O vereador João Afonso e alguns dos seus actuais colegas no PSD Montijo têm tentado por diversas vezes aproximar-se de temas caros à extrema-direita: a tentativa de relacionar insegurança com imigração; a defesa de valores pretensamente tradicionalistas (a tríade “Deus, Pátria, Família” lembra alguma coisa?); o permanente levantar de suspeitas acerca do funcionamento das instituições; enfim, tudo o que possa contribuir para sublinhar a ideia de que existe uma diferença entre “nós” e “eles”, sendo “nós” os impolutos, os competentes, os escolhidos, e “eles”, enfim, os causadores de todos os males do mundo. A conclusão natural desta divisão é de que devam ser estas pessoas, os “nós”, a ter autoridade para determinar o que todos, “nós” e “eles”, devemos fazer. Quem, como eu, não se reconhece nestas divisões acaba por ficar um bocado confuso, embora no meio da confusão se possa verificar uma coisa com clareza: por detrás deste tipo de discurso está uma ideologia antidemocrática, antiquada, com base numa lógica de manipulação bem conhecida por quem tem algumas noções de História, sobretudo do século XX.

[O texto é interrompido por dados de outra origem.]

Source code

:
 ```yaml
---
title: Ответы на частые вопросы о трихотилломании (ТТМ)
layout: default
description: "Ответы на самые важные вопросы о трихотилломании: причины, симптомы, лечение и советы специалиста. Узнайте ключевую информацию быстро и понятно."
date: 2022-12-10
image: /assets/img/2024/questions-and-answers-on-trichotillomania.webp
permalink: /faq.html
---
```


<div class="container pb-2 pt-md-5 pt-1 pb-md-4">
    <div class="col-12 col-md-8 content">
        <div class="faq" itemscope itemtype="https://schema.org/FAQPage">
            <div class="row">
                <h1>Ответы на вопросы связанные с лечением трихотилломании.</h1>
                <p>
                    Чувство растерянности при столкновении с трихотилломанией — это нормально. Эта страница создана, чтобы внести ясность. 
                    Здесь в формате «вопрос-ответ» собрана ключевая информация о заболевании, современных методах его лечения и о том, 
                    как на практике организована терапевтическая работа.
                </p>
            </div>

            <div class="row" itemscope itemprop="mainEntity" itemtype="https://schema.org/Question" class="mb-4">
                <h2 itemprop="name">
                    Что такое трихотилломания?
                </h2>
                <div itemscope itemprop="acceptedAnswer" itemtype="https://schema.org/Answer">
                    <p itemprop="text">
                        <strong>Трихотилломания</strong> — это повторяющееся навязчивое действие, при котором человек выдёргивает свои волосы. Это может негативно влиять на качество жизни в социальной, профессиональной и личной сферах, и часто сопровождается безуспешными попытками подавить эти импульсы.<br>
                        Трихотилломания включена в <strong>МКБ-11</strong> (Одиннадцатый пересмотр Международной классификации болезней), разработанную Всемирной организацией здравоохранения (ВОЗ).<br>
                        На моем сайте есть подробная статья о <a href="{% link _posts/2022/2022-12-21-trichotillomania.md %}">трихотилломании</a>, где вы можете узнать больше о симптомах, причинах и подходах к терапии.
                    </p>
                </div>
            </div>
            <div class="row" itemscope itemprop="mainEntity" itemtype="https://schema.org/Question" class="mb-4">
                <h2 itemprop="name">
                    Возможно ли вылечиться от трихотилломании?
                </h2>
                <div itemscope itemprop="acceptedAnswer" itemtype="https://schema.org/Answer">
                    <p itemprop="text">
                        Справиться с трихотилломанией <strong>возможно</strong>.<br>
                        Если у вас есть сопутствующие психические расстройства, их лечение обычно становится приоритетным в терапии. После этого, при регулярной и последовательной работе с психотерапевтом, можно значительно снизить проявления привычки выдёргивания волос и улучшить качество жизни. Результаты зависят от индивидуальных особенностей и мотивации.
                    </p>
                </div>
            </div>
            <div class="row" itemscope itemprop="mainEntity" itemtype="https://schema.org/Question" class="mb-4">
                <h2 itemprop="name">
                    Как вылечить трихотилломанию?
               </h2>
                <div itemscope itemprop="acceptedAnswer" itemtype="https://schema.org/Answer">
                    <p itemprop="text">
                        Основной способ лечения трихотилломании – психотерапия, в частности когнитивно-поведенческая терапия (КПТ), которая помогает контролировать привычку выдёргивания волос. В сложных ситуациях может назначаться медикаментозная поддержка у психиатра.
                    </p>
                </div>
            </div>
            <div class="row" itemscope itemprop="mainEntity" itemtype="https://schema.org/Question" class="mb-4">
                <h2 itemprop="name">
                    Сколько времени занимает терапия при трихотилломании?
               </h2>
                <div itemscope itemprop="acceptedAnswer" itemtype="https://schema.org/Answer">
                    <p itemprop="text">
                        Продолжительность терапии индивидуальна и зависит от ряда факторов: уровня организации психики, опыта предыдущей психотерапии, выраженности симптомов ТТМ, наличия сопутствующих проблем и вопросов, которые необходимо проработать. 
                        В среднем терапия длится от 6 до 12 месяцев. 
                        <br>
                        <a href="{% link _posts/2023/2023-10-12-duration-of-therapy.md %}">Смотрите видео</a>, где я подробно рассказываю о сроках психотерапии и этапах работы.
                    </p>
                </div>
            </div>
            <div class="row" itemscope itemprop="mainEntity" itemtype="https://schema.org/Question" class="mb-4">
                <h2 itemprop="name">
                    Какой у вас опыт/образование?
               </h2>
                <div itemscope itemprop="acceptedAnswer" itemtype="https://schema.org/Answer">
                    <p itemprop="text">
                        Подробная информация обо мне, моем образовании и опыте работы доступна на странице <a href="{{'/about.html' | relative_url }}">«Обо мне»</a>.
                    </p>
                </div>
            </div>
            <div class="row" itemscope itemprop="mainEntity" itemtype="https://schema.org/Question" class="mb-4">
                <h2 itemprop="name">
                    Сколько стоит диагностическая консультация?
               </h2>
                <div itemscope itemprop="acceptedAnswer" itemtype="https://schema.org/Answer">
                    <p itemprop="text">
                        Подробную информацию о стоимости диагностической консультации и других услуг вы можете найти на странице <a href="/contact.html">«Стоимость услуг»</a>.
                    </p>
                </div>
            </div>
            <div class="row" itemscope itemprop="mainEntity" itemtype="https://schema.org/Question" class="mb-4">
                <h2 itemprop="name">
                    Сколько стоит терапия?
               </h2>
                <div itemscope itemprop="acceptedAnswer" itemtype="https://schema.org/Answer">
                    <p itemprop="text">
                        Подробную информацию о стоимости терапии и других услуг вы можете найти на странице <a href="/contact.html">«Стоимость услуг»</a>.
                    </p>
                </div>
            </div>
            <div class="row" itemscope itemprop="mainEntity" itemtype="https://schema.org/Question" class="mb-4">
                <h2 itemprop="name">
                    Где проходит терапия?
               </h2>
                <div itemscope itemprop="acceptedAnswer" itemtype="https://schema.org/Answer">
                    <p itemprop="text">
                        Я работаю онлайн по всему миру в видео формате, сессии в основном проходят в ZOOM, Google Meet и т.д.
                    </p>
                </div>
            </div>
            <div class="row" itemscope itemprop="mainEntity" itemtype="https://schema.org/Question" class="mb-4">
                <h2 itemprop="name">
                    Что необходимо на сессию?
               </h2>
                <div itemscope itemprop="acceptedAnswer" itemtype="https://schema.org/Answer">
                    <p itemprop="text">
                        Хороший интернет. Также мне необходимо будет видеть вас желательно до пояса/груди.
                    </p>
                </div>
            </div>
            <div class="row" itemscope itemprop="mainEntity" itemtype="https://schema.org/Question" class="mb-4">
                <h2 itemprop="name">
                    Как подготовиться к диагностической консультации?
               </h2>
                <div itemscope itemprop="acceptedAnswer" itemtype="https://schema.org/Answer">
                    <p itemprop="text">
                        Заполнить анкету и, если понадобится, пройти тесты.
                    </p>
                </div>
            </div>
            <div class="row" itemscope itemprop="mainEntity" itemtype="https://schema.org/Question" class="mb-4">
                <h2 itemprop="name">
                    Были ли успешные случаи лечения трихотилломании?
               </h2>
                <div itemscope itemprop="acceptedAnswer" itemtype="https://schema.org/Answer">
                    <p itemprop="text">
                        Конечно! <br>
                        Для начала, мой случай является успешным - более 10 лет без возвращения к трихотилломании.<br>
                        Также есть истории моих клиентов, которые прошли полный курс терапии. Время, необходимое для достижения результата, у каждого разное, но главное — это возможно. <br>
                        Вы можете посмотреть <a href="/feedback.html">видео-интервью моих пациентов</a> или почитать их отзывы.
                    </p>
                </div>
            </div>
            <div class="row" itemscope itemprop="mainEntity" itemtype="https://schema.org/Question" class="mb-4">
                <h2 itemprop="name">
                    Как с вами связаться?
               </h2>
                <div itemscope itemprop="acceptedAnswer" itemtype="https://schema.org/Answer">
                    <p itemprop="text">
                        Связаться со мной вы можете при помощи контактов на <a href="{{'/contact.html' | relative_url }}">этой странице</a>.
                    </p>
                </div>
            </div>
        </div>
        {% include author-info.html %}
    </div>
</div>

Depois de já ter disparado para quase todo o lado, eis que João Afonso decidiu esta semana manifestar-se contra uma exposição que pode ser vista até 23 de Novembro na Galeria Municipal do Montijo: Strange Habits, de Xavier Garrett. Escreveu, entre outras coisas, que nesta exposição “faz-se o culto da marginalidade em detrimento da cultura e do saber”, referindo que nas obras expostas “[d]iaboliza-se a escola, a autoridade policial e judicial, cria-se a ideia do Homem Branco racista esclavagista do oprimido Homem Negro”. Não que o tenha escrito directamente (porque era capaz de cair mal), mas o que está implícito na sua apreciação das obras de Xavier Garrett é de que o ideal talvez fosse terem ficado escondidas no seu atelier, longe da vista dos incautos cidadãos montijenses, que devem ser protegidos, naturalmente por João Afonso e o PSD Montijo, da “propaganda woke” e das mensagens da “extrema esquerda”. Este tipo de discurso é curiosamente coincidente com o que era usado no Estado Novo, em que a população portuguesa era carinhosamente protegida de escutar discos de José Afonso, ler livros de Alves Redol, assistir a peças de Bernardo Santareno, ler poemas de Natália Correia, enfim, uma lista infinita de obras provavelmente “woke” para a época.

“[A] educação para a cidadania visa contribuir para a formação de pessoas responsáveis, autónomas, solidárias, que conhecem e exercem os seus direitos e deveres em diálogo e no respeito pelos outros, com espírito democrático, pluralista, crítico e criativo.” Cito este excerto das linhas orientadoras da Educação para a Cidadania, que podem ser consultadas no site da Direcção-Geral da Educação. O espírito democrático implica termos a capacidade de lidar com formas de ver o mundo diferentes das nossas, por vezes radicalmente diferentes. É evidente que João Afonso tem todo o direito à sua opinião acerca da exposição de Xavier Garrett, tal como eu tenho direito de expressar a minha opinião acerca da sua — felicito-o, aliás, pelo facto de ter entrado na Galeria Municipal e ter-se interessado por algum tipo de criação artística, pois na Casa da Música Jorge Peixinho ainda não tivemos oportunidade de o receber uma única vez. O que não tem, nem alguma vez terá — e é este o sumário desta breve aula de cidadania —, é o direito de impedir que outros, “nós” ou “eles”, tenham acesso a obras incómodas, provocadoras, em relação às quais possam até acabar por dizer, no café ou nas redes sociais, que não deviam existir.